Entries supplied START
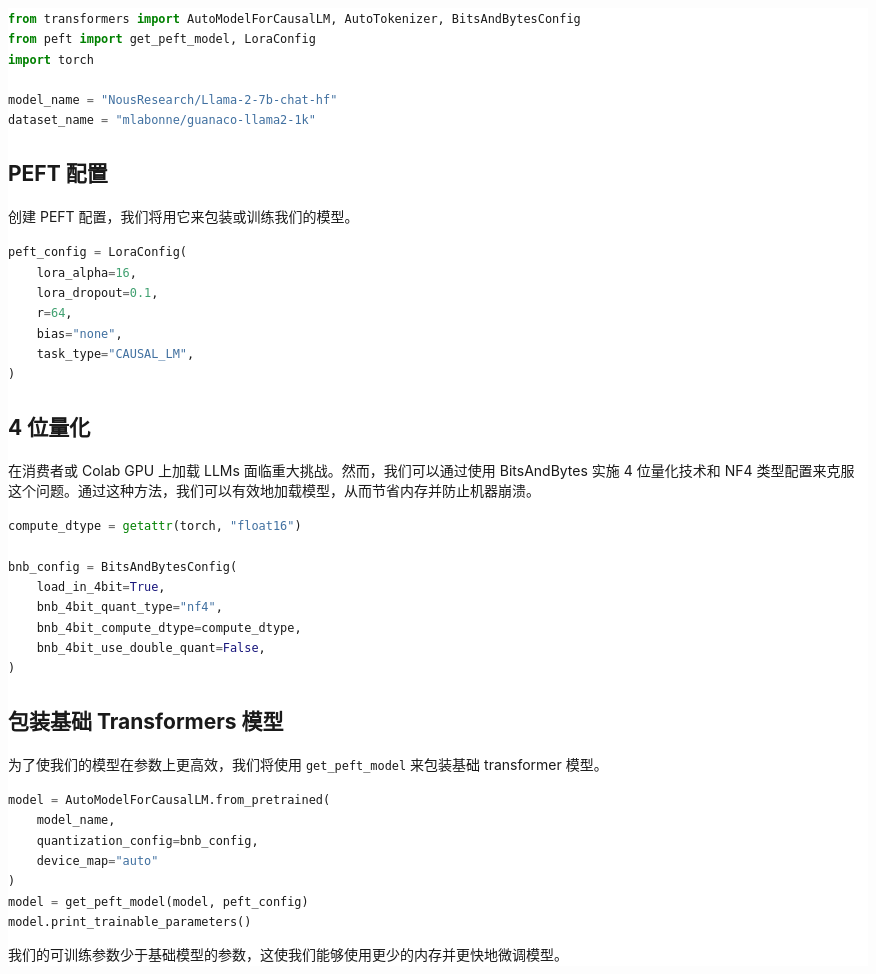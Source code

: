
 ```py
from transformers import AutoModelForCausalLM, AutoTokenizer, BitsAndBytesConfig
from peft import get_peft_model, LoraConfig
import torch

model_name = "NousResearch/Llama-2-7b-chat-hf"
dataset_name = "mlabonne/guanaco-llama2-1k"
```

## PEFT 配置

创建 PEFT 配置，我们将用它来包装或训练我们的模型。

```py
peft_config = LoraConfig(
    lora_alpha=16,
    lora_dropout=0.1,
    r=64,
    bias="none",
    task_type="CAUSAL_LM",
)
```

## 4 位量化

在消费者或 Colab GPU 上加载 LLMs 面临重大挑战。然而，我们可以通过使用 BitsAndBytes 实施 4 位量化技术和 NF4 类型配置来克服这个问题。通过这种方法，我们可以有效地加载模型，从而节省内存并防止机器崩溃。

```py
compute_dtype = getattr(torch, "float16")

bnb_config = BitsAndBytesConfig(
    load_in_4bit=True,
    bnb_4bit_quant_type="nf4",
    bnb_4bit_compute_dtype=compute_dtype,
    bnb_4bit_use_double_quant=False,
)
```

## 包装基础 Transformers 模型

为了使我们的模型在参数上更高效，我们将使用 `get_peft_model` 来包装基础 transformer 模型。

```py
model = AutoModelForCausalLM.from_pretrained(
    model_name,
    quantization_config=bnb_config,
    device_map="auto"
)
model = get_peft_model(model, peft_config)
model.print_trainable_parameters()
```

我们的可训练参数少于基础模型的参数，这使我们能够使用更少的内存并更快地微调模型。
Entries supplied END
**Task description**
Each line of the entries holding the string "LoraConfig" should be found and copied.

**Solved exercise**
from peft import get_peft_model, LoraConfig
peft_config = LoraConfig(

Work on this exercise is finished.